Dataset records:
-- Opening Marker --
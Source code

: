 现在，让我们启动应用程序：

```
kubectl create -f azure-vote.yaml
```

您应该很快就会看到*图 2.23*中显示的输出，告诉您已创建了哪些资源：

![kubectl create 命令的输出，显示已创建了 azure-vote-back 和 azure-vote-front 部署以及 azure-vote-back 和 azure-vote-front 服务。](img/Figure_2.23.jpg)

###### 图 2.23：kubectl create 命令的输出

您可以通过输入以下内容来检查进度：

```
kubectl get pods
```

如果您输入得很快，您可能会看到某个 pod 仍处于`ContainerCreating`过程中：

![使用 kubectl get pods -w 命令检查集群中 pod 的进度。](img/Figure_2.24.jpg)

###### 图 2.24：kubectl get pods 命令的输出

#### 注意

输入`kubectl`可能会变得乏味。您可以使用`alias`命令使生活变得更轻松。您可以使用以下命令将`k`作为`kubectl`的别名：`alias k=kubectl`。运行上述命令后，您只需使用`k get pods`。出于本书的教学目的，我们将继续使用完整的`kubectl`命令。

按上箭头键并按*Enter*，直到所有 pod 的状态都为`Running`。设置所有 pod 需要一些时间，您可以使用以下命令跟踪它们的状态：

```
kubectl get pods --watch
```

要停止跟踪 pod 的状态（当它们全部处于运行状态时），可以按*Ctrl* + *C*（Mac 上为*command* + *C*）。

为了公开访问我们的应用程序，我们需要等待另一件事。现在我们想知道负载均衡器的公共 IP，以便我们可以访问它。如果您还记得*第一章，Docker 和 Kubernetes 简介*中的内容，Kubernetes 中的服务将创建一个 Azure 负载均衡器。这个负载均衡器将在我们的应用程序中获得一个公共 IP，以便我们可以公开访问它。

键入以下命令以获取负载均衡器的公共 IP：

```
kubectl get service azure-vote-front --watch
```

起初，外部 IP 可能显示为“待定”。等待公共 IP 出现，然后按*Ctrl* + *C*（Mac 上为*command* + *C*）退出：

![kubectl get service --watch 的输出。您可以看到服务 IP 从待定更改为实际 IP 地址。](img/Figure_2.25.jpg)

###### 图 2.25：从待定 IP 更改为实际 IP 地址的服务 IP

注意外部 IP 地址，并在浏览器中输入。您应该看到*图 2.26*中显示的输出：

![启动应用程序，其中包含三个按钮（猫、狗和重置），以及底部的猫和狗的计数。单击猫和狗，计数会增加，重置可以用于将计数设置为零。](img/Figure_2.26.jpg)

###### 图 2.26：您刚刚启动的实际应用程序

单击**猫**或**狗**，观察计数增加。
-- Closing Marker --
-- Opening Marker --
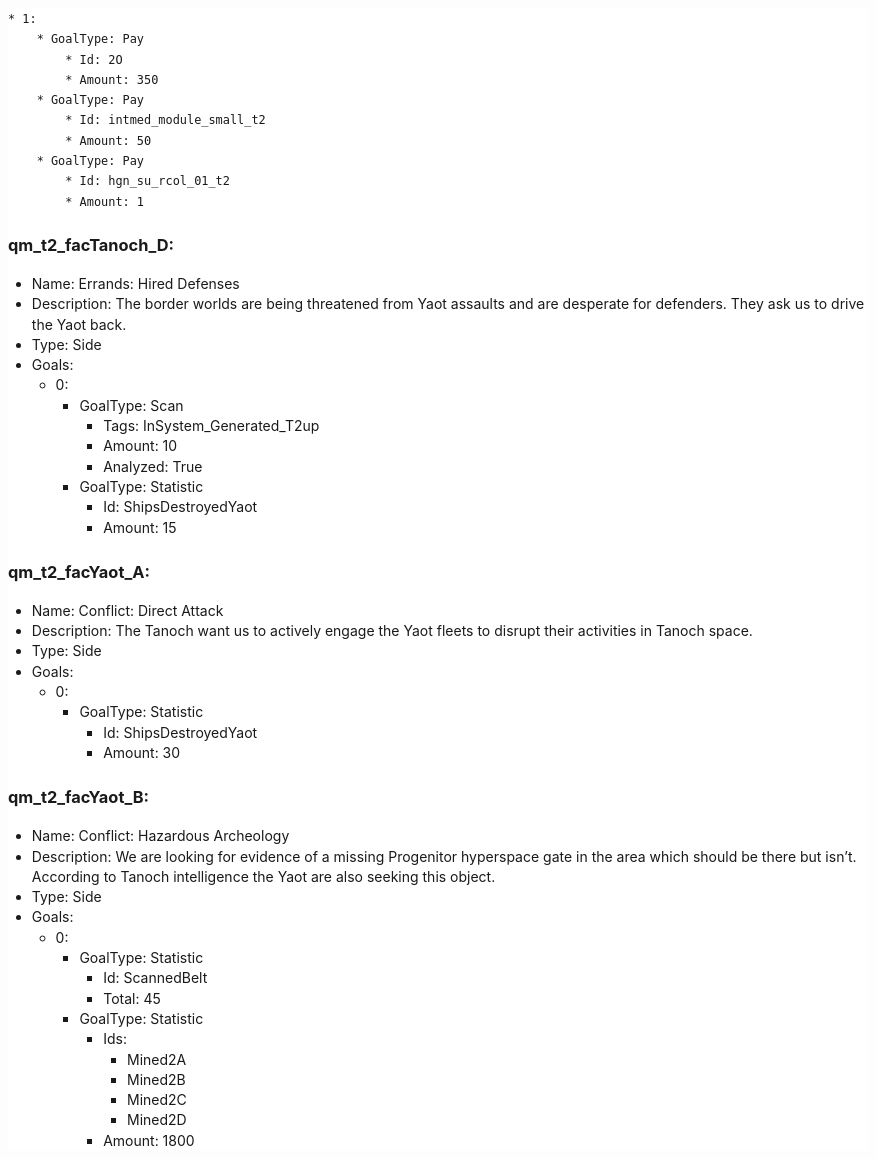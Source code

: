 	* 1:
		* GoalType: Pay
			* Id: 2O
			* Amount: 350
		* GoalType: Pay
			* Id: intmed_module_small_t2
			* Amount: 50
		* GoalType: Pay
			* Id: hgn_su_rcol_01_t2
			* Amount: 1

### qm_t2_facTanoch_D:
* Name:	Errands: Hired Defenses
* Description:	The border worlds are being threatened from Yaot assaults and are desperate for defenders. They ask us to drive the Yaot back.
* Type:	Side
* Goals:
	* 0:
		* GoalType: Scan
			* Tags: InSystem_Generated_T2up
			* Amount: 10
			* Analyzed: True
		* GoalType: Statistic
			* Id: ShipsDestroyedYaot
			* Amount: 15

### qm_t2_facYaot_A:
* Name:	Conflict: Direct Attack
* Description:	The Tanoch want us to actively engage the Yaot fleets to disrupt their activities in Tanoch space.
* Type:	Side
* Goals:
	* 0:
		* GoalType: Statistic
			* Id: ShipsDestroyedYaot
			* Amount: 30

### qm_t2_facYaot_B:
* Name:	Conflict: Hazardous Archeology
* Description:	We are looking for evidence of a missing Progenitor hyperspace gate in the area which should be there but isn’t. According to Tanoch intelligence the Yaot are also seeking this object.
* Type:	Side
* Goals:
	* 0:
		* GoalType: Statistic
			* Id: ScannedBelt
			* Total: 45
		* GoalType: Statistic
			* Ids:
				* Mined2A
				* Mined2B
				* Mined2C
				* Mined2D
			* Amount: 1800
-- Closing Marker --
-- Opening Marker --
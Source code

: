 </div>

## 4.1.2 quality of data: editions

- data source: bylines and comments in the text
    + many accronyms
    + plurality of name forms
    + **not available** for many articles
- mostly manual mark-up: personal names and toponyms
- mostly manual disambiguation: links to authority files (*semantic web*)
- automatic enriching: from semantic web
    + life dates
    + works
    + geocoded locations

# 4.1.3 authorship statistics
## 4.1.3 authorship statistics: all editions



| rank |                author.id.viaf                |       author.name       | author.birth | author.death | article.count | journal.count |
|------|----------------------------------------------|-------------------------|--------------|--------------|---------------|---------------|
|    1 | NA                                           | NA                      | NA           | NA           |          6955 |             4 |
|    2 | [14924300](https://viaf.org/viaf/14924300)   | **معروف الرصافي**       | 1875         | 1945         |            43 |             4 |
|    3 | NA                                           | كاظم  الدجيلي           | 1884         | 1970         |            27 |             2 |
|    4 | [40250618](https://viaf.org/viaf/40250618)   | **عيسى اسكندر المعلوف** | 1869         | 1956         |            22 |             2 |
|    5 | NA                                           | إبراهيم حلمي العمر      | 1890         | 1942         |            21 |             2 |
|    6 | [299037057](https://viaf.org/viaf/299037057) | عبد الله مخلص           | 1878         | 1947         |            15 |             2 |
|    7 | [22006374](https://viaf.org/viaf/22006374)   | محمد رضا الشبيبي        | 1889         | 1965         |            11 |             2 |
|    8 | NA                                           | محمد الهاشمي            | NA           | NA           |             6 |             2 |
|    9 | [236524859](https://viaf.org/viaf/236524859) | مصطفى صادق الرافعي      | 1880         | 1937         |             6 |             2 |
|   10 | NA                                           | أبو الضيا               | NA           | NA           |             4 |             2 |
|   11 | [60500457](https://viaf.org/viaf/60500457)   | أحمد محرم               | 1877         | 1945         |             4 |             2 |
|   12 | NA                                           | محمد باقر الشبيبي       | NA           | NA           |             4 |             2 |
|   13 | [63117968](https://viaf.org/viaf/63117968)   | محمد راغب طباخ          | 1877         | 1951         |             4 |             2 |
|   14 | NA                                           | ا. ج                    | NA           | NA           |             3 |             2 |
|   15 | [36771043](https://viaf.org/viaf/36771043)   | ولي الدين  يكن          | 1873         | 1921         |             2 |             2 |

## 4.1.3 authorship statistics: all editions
-- Closing Marker --
TASK DIRECTIONS:
Report all lines above with "الشبيبي".

PROBLEM SOLUTION:
|    7 | [22006374](https://viaf.org/viaf/22006374)   | محمد رضا الشبيبي        | 1889         | 1965         |            11 |             2 |
|   12 | NA                                           | محمد باقر الشبيبي       | NA           | NA           |             4 |             2 |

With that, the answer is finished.